What to do =
Wherever a line in the records below contains "Infinity", copy that line.

(Beginning of Provided records)

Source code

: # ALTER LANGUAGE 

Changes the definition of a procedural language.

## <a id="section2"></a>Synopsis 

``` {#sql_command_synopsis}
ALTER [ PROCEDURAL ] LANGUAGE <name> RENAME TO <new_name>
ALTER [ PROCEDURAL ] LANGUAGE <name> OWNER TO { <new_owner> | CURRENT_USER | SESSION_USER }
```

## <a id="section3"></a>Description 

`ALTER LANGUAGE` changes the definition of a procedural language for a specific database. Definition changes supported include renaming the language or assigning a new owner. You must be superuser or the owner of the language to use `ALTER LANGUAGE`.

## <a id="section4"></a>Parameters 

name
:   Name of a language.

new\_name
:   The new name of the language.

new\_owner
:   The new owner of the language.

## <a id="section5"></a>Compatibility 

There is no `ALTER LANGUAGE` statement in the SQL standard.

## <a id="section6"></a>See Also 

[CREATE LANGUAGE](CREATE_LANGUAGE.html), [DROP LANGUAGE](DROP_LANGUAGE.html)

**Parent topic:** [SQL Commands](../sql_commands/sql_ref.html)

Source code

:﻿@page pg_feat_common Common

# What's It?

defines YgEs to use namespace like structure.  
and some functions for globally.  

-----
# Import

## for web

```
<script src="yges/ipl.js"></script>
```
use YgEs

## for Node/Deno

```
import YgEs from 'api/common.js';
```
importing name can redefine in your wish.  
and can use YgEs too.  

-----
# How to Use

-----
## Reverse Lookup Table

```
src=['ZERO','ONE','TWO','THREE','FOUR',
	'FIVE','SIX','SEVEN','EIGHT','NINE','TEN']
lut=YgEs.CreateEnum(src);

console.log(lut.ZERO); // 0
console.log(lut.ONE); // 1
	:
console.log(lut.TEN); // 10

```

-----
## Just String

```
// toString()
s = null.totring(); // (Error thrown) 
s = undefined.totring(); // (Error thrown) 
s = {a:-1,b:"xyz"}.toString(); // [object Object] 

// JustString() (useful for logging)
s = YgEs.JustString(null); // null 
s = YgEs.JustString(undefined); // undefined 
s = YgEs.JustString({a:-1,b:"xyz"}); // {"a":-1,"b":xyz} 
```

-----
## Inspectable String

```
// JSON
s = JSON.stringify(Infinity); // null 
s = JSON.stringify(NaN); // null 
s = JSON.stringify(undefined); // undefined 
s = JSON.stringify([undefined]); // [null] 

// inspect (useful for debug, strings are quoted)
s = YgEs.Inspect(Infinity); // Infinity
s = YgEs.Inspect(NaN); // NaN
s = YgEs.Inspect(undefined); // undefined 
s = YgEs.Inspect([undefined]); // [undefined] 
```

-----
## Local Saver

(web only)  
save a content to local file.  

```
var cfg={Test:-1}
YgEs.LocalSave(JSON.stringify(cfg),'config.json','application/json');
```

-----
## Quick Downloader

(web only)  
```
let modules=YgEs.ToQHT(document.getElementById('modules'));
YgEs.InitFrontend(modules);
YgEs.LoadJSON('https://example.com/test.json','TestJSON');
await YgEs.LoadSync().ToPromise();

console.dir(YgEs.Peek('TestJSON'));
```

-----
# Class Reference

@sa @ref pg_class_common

(End of Provided records)

Written answer =
s = JSON.stringify(Infinity); // null 
s = YgEs.Inspect(Infinity); // Infinity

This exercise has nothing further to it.